Charlaban después de cenar un bol de tallarines con pollo. El mar, barcos, el Estrella, motores. Abai sentía gran curiosidad por China, tan mística y lejana. Recordaba grabados en los libros de texto de cuando iba a la escuela que mostraban escenas rurales: pantalones remangados, campos de arroz, bueyes, casas de ornamentados tejados, aquella escritura tan singular. Le parecía imposible que Cheng pudiera descifrar aquellos signos tan incomprensibles como hermosos. Le pedía que escribiera cosas sobre una hoja de papel: casa, barco, me llamo Abai, Cheng, mar Caspio... Le maravillaba la rapidez con la que el chino escribía en su lengua, llegando a dudar en alguna ocasión si este le tomaba el pelo. Los dos habían dejado la escuela a los doce años, Cheng por necesidad, Abai por cabezonería: se empeñó en no querer estudiar e ir al barco con su padre hasta que lo consiguió. Quiso saber de la vida pasada del chino, su ciudad, su familia, su ambiente, sus amigos, pero Cheng no tenía ganas de explayarse hablando de su vida pasada. A Abai le daba la sensación de que había corrido un tupido velo sobre su pasado y que vivía el presente como lo mejor que le estaba sucediendo en la vida, pero que, a pesar de ello, se sentía orgulloso de ser chino, de su país.

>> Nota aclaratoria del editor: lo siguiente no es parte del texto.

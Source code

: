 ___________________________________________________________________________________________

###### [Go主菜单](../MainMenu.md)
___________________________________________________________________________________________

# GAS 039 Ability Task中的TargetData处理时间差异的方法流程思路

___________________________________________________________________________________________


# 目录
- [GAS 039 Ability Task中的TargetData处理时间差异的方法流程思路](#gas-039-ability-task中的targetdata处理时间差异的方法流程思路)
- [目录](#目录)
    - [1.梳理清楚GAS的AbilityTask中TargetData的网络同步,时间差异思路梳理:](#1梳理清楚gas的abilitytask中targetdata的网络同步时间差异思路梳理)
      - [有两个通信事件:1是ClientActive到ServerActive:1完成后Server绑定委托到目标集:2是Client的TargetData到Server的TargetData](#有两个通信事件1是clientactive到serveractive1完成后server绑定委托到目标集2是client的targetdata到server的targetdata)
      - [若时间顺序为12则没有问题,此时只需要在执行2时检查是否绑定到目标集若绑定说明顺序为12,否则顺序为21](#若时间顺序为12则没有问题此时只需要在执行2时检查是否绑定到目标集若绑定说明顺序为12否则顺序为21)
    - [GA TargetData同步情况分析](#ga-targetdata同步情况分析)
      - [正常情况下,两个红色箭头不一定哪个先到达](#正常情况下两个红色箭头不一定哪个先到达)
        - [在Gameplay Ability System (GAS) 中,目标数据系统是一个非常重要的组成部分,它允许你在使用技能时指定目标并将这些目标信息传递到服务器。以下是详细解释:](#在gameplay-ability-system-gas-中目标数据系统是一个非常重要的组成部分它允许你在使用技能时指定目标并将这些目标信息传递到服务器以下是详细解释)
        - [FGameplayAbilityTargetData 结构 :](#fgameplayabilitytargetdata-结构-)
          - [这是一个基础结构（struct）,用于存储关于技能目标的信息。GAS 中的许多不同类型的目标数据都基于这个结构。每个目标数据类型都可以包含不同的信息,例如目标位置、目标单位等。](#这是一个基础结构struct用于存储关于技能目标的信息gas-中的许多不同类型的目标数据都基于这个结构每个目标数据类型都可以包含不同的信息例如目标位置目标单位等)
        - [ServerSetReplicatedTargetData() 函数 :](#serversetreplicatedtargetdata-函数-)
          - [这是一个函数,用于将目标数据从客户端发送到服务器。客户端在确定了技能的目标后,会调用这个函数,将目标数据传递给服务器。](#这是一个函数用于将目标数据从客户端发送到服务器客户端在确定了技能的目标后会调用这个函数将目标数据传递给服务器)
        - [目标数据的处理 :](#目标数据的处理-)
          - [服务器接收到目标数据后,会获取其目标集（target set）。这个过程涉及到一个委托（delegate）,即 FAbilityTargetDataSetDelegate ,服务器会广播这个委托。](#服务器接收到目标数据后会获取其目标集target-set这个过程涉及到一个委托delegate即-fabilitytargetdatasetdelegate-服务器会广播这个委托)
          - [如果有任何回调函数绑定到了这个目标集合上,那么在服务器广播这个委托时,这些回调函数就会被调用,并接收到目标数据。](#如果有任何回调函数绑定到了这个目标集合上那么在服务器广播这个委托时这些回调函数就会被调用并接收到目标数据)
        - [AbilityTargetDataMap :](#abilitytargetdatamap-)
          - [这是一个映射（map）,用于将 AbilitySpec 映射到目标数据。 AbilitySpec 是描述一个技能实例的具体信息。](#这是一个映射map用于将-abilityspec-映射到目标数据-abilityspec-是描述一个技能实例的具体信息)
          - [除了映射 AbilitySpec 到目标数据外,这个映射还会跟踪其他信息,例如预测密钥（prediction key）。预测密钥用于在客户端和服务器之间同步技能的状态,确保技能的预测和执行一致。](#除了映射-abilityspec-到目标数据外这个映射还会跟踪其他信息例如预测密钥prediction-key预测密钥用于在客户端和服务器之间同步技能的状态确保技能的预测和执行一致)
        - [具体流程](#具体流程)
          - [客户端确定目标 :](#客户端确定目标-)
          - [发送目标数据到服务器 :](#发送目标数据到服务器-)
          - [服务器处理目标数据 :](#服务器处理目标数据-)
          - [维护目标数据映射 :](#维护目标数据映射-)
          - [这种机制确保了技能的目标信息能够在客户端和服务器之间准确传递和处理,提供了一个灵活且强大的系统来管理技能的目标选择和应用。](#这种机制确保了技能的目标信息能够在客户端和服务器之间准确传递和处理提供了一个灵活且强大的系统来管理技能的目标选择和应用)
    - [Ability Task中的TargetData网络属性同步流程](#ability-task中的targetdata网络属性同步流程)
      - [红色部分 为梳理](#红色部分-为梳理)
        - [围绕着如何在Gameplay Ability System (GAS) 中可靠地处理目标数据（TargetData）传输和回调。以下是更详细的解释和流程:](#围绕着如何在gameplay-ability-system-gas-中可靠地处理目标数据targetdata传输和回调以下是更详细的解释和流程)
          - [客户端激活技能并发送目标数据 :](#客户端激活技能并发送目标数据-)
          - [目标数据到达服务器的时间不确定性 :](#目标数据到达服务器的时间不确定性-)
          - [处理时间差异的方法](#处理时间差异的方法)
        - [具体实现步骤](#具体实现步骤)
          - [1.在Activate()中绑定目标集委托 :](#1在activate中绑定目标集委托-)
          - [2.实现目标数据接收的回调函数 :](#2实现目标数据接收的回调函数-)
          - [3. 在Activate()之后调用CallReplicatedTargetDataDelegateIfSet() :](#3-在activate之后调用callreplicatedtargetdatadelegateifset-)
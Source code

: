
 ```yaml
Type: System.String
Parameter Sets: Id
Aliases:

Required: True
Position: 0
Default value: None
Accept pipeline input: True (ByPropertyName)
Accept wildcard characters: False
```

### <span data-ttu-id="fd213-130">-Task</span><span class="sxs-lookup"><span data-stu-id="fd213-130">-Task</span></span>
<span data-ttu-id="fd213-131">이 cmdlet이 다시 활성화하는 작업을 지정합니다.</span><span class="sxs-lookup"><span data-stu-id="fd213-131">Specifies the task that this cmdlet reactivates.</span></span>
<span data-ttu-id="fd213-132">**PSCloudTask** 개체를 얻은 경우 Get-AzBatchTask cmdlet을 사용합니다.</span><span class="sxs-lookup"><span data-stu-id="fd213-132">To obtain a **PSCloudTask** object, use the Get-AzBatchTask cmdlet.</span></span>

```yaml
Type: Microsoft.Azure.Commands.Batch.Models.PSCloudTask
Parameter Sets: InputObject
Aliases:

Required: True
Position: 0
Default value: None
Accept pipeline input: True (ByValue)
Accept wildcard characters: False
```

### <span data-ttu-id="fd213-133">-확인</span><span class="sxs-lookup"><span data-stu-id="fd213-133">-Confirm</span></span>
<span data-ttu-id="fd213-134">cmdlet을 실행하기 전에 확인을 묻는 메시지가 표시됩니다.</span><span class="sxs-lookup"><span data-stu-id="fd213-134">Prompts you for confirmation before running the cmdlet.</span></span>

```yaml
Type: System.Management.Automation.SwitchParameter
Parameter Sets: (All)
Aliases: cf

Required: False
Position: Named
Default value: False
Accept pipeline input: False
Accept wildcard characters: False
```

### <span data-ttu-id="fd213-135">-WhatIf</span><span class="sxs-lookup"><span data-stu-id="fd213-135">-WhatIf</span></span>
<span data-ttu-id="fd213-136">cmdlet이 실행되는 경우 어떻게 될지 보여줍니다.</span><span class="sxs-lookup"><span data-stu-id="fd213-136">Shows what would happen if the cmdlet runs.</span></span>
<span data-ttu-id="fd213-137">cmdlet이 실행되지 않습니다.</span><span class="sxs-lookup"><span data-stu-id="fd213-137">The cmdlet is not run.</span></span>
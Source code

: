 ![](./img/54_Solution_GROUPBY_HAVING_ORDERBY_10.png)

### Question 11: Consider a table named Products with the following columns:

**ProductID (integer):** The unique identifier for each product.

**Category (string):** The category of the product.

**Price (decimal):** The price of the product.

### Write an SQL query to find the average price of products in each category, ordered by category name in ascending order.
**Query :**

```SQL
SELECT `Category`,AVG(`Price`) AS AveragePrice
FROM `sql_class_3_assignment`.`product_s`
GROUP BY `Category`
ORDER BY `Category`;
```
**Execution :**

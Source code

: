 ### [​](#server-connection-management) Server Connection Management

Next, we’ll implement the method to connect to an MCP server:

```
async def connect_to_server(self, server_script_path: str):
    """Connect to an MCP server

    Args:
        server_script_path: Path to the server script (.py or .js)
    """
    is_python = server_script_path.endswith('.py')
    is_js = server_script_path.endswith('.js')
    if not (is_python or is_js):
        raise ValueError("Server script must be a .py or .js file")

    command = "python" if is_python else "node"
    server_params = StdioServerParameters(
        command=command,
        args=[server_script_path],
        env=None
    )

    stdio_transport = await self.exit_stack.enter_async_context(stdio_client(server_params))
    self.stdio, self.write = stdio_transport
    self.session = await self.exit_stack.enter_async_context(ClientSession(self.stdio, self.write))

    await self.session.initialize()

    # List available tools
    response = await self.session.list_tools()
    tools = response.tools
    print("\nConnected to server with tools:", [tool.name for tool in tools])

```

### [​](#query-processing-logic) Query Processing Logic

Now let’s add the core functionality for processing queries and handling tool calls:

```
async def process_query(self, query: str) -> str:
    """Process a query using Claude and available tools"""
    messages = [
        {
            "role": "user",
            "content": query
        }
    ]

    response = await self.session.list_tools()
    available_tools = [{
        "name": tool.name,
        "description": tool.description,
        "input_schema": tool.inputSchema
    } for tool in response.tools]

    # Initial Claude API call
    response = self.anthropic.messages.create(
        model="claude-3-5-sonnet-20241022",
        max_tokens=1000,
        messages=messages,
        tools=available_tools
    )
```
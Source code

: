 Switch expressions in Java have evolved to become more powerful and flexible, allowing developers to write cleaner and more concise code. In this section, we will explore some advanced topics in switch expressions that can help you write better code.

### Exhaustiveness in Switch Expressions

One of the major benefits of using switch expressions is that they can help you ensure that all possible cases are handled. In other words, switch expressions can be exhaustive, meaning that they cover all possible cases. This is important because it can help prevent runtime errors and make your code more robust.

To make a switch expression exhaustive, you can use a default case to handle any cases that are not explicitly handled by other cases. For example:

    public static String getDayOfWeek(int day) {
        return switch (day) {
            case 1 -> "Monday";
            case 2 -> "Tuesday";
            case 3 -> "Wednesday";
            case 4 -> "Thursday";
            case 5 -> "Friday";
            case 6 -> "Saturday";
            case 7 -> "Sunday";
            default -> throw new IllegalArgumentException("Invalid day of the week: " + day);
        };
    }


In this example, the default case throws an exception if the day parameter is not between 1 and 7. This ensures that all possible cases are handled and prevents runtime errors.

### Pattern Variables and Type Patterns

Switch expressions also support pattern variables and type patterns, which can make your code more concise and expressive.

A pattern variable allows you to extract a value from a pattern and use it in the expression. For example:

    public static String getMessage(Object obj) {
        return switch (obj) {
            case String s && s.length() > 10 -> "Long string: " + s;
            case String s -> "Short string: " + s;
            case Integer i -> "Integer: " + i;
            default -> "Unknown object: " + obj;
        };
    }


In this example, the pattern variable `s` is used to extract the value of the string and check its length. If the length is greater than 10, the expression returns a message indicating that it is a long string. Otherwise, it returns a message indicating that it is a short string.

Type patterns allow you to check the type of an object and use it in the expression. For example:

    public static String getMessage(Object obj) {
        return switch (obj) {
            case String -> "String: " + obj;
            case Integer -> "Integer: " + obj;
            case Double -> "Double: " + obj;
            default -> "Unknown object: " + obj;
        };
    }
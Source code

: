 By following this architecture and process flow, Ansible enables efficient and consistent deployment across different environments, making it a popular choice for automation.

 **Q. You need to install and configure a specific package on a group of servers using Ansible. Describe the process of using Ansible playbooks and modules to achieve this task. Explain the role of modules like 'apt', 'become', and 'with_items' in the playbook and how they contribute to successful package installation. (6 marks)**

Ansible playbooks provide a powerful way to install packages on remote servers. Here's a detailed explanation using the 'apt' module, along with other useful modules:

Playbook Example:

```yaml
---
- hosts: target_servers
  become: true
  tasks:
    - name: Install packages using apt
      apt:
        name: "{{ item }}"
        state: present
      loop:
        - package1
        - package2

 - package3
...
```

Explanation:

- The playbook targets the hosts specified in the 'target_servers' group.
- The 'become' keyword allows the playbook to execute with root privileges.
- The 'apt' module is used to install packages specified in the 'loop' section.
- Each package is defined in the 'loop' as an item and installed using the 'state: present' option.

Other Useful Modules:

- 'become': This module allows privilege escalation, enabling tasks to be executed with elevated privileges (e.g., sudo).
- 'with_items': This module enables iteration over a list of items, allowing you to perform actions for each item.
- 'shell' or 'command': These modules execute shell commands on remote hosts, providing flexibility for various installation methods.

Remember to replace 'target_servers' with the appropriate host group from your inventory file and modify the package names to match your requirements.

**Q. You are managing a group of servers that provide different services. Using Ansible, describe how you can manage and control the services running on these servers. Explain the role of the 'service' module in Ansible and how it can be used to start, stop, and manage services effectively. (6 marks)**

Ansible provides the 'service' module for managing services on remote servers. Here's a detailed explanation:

Cheng nació y se crió en Wuxi, en la provincia de Jiangsu, a orillas de un gran lago llamado Taihu. Wuxi era una ciudad industrial, con un centro antiguo alrededor del cual habían surgido barriadas periféricas, concéntricas, a orillas de múltiples canales que servían de vía de comunicación y transporte de mercancías y personas. Su padre, de genio impredecible, alternaba días de exagerada afectuosidad con días de mala leche descontrolada, sin que Cheng ni sus hermanos lograran entender el porqué de aquellos bruscos cambios de humor. A menudo les llovían golpes, collejas, tortas o patadas por motivos tan banales como no apartarse a tiempo cuando el padre pasaba por la puerta o dejar caer granos de arroz al suelo durante las comidas. Otras veces, sin venir a cuento, los abrazaba o se ponía a cantar pidiéndoles que le siguiesen en el estribillo. Esto convirtió a Cheng en un niño alerta, disciplinado y callado. Su madre (de esto se dio cuenta años más tarde) siempre mostraba un gesto de amargura en la cara, como si estuviese permanentemente decepcionada con la vida que le había tocado. Cheng la vio llorar en más de una ocasión, tras cualquiera de las fuertes discusiones con su padre, y después de que este abandonara la casa con un fuerte portazo. Los niños la miraban secarse las lágrimas, asustados, sin comprender el porqué de aquella tormenta, temerosos de que el futuro les trajera a sus vidas algo parecido a aquello.